▶ [WHAT THE TASK ASKS]
Wherever a picture appears in the listing, leave it out, and copy the rest exactly.
[INFORMATION SHOWN Boundary: Start]
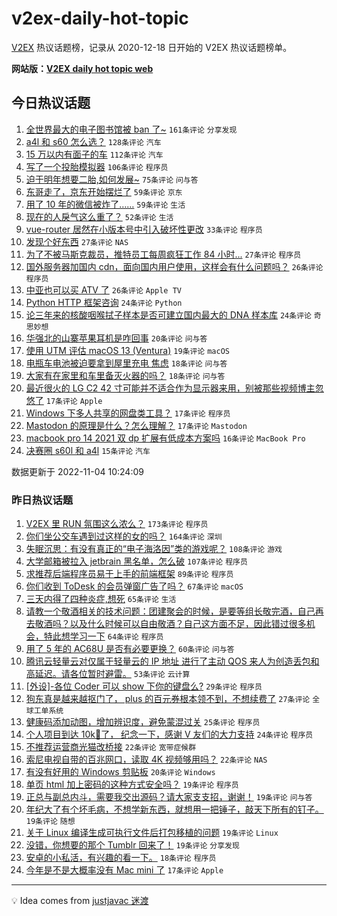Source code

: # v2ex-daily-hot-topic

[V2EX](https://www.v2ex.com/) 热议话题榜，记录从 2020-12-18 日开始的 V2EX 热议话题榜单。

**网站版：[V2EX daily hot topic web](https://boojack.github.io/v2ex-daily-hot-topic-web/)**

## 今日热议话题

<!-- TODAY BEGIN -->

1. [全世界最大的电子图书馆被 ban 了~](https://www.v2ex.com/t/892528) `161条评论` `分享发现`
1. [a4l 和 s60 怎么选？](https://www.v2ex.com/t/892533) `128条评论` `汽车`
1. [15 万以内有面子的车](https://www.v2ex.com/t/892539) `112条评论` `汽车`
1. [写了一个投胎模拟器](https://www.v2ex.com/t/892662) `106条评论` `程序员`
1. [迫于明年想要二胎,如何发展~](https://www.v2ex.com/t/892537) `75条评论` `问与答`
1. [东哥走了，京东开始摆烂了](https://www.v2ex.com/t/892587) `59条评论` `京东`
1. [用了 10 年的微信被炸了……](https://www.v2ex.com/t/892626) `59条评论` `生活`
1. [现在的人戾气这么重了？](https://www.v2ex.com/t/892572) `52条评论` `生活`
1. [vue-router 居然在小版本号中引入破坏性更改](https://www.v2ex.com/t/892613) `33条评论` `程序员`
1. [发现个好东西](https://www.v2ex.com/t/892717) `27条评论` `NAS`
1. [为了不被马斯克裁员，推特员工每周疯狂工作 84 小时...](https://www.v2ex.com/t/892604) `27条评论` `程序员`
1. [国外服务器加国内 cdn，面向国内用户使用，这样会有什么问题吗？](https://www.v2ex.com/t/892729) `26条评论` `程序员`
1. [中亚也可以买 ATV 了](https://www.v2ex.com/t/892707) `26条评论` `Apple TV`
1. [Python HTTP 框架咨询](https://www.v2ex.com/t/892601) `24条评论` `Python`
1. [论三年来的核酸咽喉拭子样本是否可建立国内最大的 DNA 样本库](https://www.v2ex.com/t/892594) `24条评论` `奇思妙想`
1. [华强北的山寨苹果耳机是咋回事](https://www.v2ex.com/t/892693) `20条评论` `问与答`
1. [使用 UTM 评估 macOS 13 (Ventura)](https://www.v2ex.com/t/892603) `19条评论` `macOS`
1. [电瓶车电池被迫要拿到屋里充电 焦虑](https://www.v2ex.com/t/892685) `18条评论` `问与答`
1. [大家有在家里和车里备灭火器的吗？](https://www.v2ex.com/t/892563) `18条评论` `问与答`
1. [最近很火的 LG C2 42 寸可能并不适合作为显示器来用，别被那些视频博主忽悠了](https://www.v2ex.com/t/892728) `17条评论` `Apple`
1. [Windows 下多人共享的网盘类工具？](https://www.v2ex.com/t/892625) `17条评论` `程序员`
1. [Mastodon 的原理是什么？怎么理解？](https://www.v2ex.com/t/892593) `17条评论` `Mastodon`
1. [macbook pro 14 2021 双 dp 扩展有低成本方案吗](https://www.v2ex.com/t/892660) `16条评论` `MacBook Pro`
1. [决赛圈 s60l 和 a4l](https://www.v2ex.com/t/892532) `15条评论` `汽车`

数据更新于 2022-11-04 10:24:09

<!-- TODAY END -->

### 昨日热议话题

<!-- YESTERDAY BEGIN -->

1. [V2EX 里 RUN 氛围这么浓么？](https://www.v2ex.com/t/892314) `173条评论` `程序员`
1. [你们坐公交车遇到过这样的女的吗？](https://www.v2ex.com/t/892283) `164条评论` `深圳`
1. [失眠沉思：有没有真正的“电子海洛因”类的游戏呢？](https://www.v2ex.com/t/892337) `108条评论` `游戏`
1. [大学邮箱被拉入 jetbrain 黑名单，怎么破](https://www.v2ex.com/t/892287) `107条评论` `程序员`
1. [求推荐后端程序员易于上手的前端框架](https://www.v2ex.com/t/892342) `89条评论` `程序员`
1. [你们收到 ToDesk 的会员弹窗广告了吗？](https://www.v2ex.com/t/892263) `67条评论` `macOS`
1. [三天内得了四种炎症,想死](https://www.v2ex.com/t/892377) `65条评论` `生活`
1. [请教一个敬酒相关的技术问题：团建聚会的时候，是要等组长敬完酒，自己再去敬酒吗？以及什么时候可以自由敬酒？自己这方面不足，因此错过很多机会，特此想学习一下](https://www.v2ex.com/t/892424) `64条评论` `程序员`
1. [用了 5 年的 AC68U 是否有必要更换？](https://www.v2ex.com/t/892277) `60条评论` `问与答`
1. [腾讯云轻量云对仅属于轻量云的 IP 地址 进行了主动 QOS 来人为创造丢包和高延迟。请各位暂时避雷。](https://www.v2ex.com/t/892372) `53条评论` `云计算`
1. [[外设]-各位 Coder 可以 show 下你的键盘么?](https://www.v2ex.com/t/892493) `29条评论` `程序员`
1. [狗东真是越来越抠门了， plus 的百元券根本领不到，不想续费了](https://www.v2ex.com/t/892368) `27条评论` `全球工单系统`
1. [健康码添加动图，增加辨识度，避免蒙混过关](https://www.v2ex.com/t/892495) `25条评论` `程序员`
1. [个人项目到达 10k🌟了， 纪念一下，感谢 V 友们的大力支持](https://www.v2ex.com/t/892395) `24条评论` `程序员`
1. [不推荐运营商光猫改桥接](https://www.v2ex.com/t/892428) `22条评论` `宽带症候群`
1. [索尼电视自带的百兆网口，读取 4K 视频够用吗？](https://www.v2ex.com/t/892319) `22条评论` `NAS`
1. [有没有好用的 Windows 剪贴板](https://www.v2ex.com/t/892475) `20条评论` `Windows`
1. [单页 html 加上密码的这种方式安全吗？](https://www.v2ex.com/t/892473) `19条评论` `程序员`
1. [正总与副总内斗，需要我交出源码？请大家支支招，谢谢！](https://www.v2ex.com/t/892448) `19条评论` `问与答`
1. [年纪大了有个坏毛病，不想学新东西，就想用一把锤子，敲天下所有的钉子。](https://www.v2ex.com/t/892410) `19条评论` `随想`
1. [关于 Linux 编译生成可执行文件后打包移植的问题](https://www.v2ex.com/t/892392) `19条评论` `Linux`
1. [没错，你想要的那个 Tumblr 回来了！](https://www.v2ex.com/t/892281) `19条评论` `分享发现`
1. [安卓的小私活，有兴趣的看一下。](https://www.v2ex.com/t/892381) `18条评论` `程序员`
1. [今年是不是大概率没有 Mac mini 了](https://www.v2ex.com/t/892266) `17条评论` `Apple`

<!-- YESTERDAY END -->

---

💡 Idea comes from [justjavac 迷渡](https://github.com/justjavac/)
[INFORMATION SHOWN Boundary: End]
▶ [TASK RESULT]
Source code

: # v2ex-daily-hot-topic

[V2EX](https://www.v2ex.com/) 热议话题榜，记录从 2020-12-18 日开始的 V2EX 热议话题榜单。

**网站版：[V2EX daily hot topic web](https://boojack.github.io/v2ex-daily-hot-topic-web/)**

## 今日热议话题

<!-- TODAY BEGIN -->

1. [全世界最大的电子图书馆被 ban 了~](https://www.v2ex.com/t/892528) `161条评论` `分享发现`
1. [a4l 和 s60 怎么选？](https://www.v2ex.com/t/892533) `128条评论` `汽车`
1. [15 万以内有面子的车](https://www.v2ex.com/t/892539) `112条评论` `汽车`
1. [写了一个投胎模拟器](https://www.v2ex.com/t/892662) `106条评论` `程序员`
1. [迫于明年想要二胎,如何发展~](https://www.v2ex.com/t/892537) `75条评论` `问与答`
1. [东哥走了，京东开始摆烂了](https://www.v2ex.com/t/892587) `59条评论` `京东`
1. [用了 10 年的微信被炸了……](https://www.v2ex.com/t/892626) `59条评论` `生活`
1. [现在的人戾气这么重了？](https://www.v2ex.com/t/892572) `52条评论` `生活`
1. [vue-router 居然在小版本号中引入破坏性更改](https://www.v2ex.com/t/892613) `33条评论` `程序员`
1. [发现个好东西](https://www.v2ex.com/t/892717) `27条评论` `NAS`
1. [为了不被马斯克裁员，推特员工每周疯狂工作 84 小时...](https://www.v2ex.com/t/892604) `27条评论` `程序员`
1. [国外服务器加国内 cdn，面向国内用户使用，这样会有什么问题吗？](https://www.v2ex.com/t/892729) `26条评论` `程序员`
1. [中亚也可以买 ATV 了](https://www.v2ex.com/t/892707) `26条评论` `Apple TV`
1. [Python HTTP 框架咨询](https://www.v2ex.com/t/892601) `24条评论` `Python`
1. [论三年来的核酸咽喉拭子样本是否可建立国内最大的 DNA 样本库](https://www.v2ex.com/t/892594) `24条评论` `奇思妙想`
1. [华强北的山寨苹果耳机是咋回事](https://www.v2ex.com/t/892693) `20条评论` `问与答`
1. [使用 UTM 评估 macOS 13 (Ventura)](https://www.v2ex.com/t/892603) `19条评论` `macOS`
1. [电瓶车电池被迫要拿到屋里充电 焦虑](https://www.v2ex.com/t/892685) `18条评论` `问与答`
1. [大家有在家里和车里备灭火器的吗？](https://www.v2ex.com/t/892563) `18条评论` `问与答`
1. [最近很火的 LG C2 42 寸可能并不适合作为显示器来用，别被那些视频博主忽悠了](https://www.v2ex.com/t/892728) `17条评论` `Apple`
1. [Windows 下多人共享的网盘类工具？](https://www.v2ex.com/t/892625) `17条评论` `程序员`
1. [Mastodon 的原理是什么？怎么理解？](https://www.v2ex.com/t/892593) `17条评论` `Mastodon`
1. [macbook pro 14 2021 双 dp 扩展有低成本方案吗](https://www.v2ex.com/t/892660) `16条评论` `MacBook Pro`
1. [决赛圈 s60l 和 a4l](https://www.v2ex.com/t/892532) `15条评论` `汽车`

数据更新于 2022-11-04 10:24:09

<!-- TODAY END -->

### 昨日热议话题

<!-- YESTERDAY BEGIN -->

1. [V2EX 里 RUN 氛围这么浓么？](https://www.v2ex.com/t/892314) `173条评论` `程序员`
1. [你们坐公交车遇到过这样的女的吗？](https://www.v2ex.com/t/892283) `164条评论` `深圳`
1. [失眠沉思：有没有真正的“电子海洛因”类的游戏呢？](https://www.v2ex.com/t/892337) `108条评论` `游戏`
1. [大学邮箱被拉入 jetbrain 黑名单，怎么破](https://www.v2ex.com/t/892287) `107条评论` `程序员`
1. [求推荐后端程序员易于上手的前端框架](https://www.v2ex.com/t/892342) `89条评论` `程序员`
1. [你们收到 ToDesk 的会员弹窗广告了吗？](https://www.v2ex.com/t/892263) `67条评论` `macOS`
1. [三天内得了四种炎症,想死](https://www.v2ex.com/t/892377) `65条评论` `生活`
1. [请教一个敬酒相关的技术问题：团建聚会的时候，是要等组长敬完酒，自己再去敬酒吗？以及什么时候可以自由敬酒？自己这方面不足，因此错过很多机会，特此想学习一下](https://www.v2ex.com/t/892424) `64条评论` `程序员`
1. [用了 5 年的 AC68U 是否有必要更换？](https://www.v2ex.com/t/892277) `60条评论` `问与答`
1. [腾讯云轻量云对仅属于轻量云的 IP 地址 进行了主动 QOS 来人为创造丢包和高延迟。请各位暂时避雷。](https://www.v2ex.com/t/892372) `53条评论` `云计算`
1. [[外设]-各位 Coder 可以 show 下你的键盘么?](https://www.v2ex.com/t/892493) `29条评论` `程序员`
1. [狗东真是越来越抠门了， plus 的百元券根本领不到，不想续费了](https://www.v2ex.com/t/892368) `27条评论` `全球工单系统`
1. [健康码添加动图，增加辨识度，避免蒙混过关](https://www.v2ex.com/t/892495) `25条评论` `程序员`
1. [个人项目到达 10k🌟了， 纪念一下，感谢 V 友们的大力支持](https://www.v2ex.com/t/892395) `24条评论` `程序员`
1. [不推荐运营商光猫改桥接](https://www.v2ex.com/t/892428) `22条评论` `宽带症候群`
1. [索尼电视自带的百兆网口，读取 4K 视频够用吗？](https://www.v2ex.com/t/892319) `22条评论` `NAS`
1. [有没有好用的 Windows 剪贴板](https://www.v2ex.com/t/892475) `20条评论` `Windows`
1. [单页 html 加上密码的这种方式安全吗？](https://www.v2ex.com/t/892473) `19条评论` `程序员`
1. [正总与副总内斗，需要我交出源码？请大家支支招，谢谢！](https://www.v2ex.com/t/892448) `19条评论` `问与答`
1. [年纪大了有个坏毛病，不想学新东西，就想用一把锤子，敲天下所有的钉子。](https://www.v2ex.com/t/892410) `19条评论` `随想`
1. [关于 Linux 编译生成可执行文件后打包移植的问题](https://www.v2ex.com/t/892392) `19条评论` `Linux`
1. [没错，你想要的那个 Tumblr 回来了！](https://www.v2ex.com/t/892281) `19条评论` `分享发现`
1. [安卓的小私活，有兴趣的看一下。](https://www.v2ex.com/t/892381) `18条评论` `程序员`
1. [今年是不是大概率没有 Mac mini 了](https://www.v2ex.com/t/892266) `17条评论` `Apple`

<!-- YESTERDAY END -->

---

💡 Idea comes from [justjavac 迷渡](https://github.com/justjavac/)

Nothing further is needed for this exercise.